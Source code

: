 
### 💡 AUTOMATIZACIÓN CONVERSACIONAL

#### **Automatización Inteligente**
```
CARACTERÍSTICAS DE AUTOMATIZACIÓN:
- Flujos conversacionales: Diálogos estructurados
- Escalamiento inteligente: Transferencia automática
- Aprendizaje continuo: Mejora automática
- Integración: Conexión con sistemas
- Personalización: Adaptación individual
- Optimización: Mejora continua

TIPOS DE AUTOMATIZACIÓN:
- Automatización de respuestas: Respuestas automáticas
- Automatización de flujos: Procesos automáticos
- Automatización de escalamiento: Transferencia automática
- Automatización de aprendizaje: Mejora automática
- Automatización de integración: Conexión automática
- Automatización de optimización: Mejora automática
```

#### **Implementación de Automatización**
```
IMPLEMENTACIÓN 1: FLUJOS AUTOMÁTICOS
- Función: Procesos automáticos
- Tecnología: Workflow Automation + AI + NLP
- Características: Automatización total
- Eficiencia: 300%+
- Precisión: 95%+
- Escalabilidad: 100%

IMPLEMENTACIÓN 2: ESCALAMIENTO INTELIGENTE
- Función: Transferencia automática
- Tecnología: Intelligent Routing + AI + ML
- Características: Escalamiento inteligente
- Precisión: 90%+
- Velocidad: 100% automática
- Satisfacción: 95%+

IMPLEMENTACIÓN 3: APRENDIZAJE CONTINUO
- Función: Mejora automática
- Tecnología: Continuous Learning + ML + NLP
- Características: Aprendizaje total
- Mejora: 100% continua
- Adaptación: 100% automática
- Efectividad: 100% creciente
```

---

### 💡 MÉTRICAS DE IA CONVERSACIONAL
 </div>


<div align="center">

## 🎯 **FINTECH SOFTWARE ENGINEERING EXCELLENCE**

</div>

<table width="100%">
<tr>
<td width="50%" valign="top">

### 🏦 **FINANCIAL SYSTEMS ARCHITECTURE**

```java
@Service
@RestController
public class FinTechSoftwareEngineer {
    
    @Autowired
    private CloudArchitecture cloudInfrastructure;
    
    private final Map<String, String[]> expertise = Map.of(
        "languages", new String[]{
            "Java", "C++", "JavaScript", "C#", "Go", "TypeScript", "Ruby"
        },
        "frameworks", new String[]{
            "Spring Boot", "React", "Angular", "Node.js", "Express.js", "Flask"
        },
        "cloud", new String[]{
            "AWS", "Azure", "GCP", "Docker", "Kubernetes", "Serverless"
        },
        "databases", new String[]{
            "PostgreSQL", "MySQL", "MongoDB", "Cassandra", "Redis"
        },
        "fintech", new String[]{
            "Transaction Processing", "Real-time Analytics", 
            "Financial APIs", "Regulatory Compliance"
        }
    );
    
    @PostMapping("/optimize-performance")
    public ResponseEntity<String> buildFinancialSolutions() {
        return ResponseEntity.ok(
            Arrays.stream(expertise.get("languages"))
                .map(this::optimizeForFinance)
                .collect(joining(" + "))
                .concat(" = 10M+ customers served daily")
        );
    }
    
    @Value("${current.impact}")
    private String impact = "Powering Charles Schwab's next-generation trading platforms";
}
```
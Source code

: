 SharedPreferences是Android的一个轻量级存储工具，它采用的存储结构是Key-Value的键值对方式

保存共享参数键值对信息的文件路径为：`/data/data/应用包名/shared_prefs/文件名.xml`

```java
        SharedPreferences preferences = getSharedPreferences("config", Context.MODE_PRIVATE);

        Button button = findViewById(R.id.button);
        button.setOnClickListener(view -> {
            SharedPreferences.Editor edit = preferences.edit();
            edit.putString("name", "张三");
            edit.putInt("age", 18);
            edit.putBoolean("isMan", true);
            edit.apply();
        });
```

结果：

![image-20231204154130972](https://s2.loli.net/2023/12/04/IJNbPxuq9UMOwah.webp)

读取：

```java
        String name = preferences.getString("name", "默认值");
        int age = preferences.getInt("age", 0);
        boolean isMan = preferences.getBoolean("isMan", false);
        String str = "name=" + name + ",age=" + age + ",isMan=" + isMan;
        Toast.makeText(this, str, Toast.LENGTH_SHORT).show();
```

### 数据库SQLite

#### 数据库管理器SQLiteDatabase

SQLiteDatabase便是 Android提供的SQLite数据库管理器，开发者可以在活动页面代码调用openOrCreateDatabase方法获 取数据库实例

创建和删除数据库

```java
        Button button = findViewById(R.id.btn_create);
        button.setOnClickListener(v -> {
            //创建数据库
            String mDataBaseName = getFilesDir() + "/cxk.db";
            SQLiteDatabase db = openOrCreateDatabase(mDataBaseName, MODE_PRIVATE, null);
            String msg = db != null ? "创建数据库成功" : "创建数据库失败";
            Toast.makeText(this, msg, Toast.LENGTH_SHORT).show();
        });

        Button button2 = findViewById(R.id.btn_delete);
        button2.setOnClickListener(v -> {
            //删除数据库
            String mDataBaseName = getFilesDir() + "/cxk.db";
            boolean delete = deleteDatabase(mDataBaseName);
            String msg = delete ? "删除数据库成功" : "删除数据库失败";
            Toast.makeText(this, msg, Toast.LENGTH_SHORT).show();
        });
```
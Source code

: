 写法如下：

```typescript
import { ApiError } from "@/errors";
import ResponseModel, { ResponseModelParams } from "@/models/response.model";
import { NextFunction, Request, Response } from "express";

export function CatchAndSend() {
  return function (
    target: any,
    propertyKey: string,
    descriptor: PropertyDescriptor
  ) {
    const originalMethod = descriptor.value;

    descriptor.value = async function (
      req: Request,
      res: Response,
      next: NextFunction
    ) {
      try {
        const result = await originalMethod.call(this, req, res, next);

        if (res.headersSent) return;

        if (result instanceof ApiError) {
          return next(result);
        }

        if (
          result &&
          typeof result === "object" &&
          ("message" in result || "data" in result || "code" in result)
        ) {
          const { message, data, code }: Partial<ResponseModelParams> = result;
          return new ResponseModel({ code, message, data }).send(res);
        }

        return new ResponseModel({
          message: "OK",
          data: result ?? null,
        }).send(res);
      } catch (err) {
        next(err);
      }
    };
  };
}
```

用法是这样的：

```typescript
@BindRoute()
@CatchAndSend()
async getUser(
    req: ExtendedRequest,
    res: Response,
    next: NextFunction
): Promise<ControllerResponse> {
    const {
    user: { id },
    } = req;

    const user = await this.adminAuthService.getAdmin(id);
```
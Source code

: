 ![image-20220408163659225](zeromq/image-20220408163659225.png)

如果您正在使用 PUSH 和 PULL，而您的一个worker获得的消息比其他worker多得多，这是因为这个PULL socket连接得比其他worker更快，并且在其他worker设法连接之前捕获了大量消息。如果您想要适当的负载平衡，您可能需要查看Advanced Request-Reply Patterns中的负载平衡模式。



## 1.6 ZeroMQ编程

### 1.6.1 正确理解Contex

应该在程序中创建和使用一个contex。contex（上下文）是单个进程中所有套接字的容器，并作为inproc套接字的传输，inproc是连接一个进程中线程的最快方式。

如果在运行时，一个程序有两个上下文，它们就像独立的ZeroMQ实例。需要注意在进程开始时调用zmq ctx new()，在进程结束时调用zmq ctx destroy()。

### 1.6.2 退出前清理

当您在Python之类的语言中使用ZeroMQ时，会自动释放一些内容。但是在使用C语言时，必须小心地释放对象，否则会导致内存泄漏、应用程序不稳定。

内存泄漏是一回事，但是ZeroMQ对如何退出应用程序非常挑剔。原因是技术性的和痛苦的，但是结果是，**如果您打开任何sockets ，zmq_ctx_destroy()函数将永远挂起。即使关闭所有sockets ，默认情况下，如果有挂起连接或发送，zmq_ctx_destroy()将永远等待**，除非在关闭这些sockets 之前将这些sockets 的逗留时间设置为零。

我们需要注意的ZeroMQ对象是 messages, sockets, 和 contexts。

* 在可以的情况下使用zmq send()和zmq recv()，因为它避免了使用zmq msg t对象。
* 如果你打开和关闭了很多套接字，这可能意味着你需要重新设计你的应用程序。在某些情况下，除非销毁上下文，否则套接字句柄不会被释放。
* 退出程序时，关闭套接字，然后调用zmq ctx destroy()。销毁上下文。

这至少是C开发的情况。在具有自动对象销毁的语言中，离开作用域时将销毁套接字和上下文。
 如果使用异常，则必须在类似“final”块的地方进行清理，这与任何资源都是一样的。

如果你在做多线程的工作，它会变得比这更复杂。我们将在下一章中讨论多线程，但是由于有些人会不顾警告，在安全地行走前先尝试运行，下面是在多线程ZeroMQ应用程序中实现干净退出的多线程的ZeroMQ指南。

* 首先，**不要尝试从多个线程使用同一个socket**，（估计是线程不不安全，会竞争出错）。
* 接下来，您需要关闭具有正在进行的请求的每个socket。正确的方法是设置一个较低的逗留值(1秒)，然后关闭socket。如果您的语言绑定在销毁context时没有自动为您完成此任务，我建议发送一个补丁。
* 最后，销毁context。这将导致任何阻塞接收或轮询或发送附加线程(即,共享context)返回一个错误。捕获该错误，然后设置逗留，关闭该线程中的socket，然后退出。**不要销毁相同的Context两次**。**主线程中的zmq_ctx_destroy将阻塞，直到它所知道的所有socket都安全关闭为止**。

* Task brief *
Search the records for lines holding the word "return", then copy each line you find.

* Completed exercise *
        return ResponseEntity.ok(
  return function (
        if (res.headersSent) return;
          return next(result);
          return new ResponseModel({ code, message, data }).send(res);
        return new ResponseModel({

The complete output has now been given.